**Required action:**
The records below are to be transcribed word for word.

::::

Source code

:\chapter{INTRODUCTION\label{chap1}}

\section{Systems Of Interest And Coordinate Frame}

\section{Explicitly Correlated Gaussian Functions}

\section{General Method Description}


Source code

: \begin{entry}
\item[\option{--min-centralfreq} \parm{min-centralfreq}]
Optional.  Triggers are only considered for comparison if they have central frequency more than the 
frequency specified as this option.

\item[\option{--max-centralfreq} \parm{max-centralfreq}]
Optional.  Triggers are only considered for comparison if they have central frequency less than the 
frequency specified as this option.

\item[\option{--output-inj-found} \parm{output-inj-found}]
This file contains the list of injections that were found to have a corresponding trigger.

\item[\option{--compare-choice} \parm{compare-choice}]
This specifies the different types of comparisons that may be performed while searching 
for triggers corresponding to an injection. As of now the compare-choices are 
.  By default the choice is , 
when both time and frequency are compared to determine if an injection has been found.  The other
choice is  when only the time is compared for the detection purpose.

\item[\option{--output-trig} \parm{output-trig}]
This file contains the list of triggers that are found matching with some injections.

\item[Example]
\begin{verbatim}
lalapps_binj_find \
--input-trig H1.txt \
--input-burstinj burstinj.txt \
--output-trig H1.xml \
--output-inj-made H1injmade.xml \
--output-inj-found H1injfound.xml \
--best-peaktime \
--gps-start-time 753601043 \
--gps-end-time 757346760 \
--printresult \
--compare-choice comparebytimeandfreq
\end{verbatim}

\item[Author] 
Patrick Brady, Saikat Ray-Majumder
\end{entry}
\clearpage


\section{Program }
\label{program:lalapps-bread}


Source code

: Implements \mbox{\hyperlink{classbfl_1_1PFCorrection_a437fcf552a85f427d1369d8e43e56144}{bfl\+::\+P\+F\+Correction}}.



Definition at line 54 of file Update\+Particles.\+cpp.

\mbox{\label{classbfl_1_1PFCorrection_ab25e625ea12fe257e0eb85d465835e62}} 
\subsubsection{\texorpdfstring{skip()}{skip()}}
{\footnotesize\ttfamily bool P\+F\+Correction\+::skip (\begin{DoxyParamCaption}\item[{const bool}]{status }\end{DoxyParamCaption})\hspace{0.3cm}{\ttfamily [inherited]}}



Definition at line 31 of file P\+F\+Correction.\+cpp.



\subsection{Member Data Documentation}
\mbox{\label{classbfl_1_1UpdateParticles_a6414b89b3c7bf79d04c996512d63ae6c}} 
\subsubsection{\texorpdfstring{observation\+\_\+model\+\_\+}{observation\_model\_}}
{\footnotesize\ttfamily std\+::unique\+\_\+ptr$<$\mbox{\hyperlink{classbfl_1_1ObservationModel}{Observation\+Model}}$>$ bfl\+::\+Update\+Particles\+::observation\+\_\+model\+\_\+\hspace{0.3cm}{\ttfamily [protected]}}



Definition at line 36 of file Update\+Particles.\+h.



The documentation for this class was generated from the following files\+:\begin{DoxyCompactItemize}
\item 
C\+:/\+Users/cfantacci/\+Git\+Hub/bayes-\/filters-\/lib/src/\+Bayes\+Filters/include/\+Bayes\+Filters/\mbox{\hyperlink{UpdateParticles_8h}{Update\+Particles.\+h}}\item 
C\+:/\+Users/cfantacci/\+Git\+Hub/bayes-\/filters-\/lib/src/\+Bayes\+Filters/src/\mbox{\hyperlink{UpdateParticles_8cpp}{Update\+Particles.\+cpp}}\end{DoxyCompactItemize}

::::

**Answer to this task:**
Source code

:\chapter{INTRODUCTION\label{chap1}}

\section{Systems Of Interest And Coordinate Frame}

\section{Explicitly Correlated Gaussian Functions}

\section{General Method Description}


Source code

: \begin{entry}
\item[\option{--min-centralfreq} \parm{min-centralfreq}]
Optional.  Triggers are only considered for comparison if they have central frequency more than the 
frequency specified as this option.

\item[\option{--max-centralfreq} \parm{max-centralfreq}]
Optional.  Triggers are only considered for comparison if they have central frequency less than the 
frequency specified as this option.

\item[\option{--output-inj-found} \parm{output-inj-found}]
This file contains the list of injections that were found to have a corresponding trigger.

\item[\option{--compare-choice} \parm{compare-choice}]
This specifies the different types of comparisons that may be performed while searching 
for triggers corresponding to an injection. As of now the compare-choices are 
.  By default the choice is , 
when both time and frequency are compared to determine if an injection has been found.  The other
choice is  when only the time is compared for the detection purpose.

\item[\option{--output-trig} \parm{output-trig}]
This file contains the list of triggers that are found matching with some injections.

\item[Example]
\begin{verbatim}
lalapps_binj_find \
--input-trig H1.txt \
--input-burstinj burstinj.txt \
--output-trig H1.xml \
--output-inj-made H1injmade.xml \
--output-inj-found H1injfound.xml \
--best-peaktime \
--gps-start-time 753601043 \
--gps-end-time 757346760 \
--printresult \
--compare-choice comparebytimeandfreq
\end{verbatim}

\item[Author] 
Patrick Brady, Saikat Ray-Majumder
\end{entry}
\clearpage


\section{Program }
\label{program:lalapps-bread}


Source code

: Implements \mbox{\hyperlink{classbfl_1_1PFCorrection_a437fcf552a85f427d1369d8e43e56144}{bfl\+::\+P\+F\+Correction}}.



Definition at line 54 of file Update\+Particles.\+cpp.

\mbox{\label{classbfl_1_1PFCorrection_ab25e625ea12fe257e0eb85d465835e62}} 
\subsubsection{\texorpdfstring{skip()}{skip()}}
{\footnotesize\ttfamily bool P\+F\+Correction\+::skip (\begin{DoxyParamCaption}\item[{const bool}]{status }\end{DoxyParamCaption})\hspace{0.3cm}{\ttfamily [inherited]}}



Definition at line 31 of file P\+F\+Correction.\+cpp.



\subsection{Member Data Documentation}
\mbox{\label{classbfl_1_1UpdateParticles_a6414b89b3c7bf79d04c996512d63ae6c}} 
\subsubsection{\texorpdfstring{observation\+\_\+model\+\_\+}{observation\_model\_}}
{\footnotesize\ttfamily std\+::unique\+\_\+ptr$<$\mbox{\hyperlink{classbfl_1_1ObservationModel}{Observation\+Model}}$>$ bfl\+::\+Update\+Particles\+::observation\+\_\+model\+\_\+\hspace{0.3cm}{\ttfamily [protected]}}



Definition at line 36 of file Update\+Particles.\+h.



The documentation for this class was generated from the following files\+:\begin{DoxyCompactItemize}
\item 
C\+:/\+Users/cfantacci/\+Git\+Hub/bayes-\/filters-\/lib/src/\+Bayes\+Filters/include/\+Bayes\+Filters/\mbox{\hyperlink{UpdateParticles_8h}{Update\+Particles.\+h}}\item 
C\+:/\+Users/cfantacci/\+Git\+Hub/bayes-\/filters-\/lib/src/\+Bayes\+Filters/src/\mbox{\hyperlink{UpdateParticles_8cpp}{Update\+Particles.\+cpp}}\end{DoxyCompactItemize}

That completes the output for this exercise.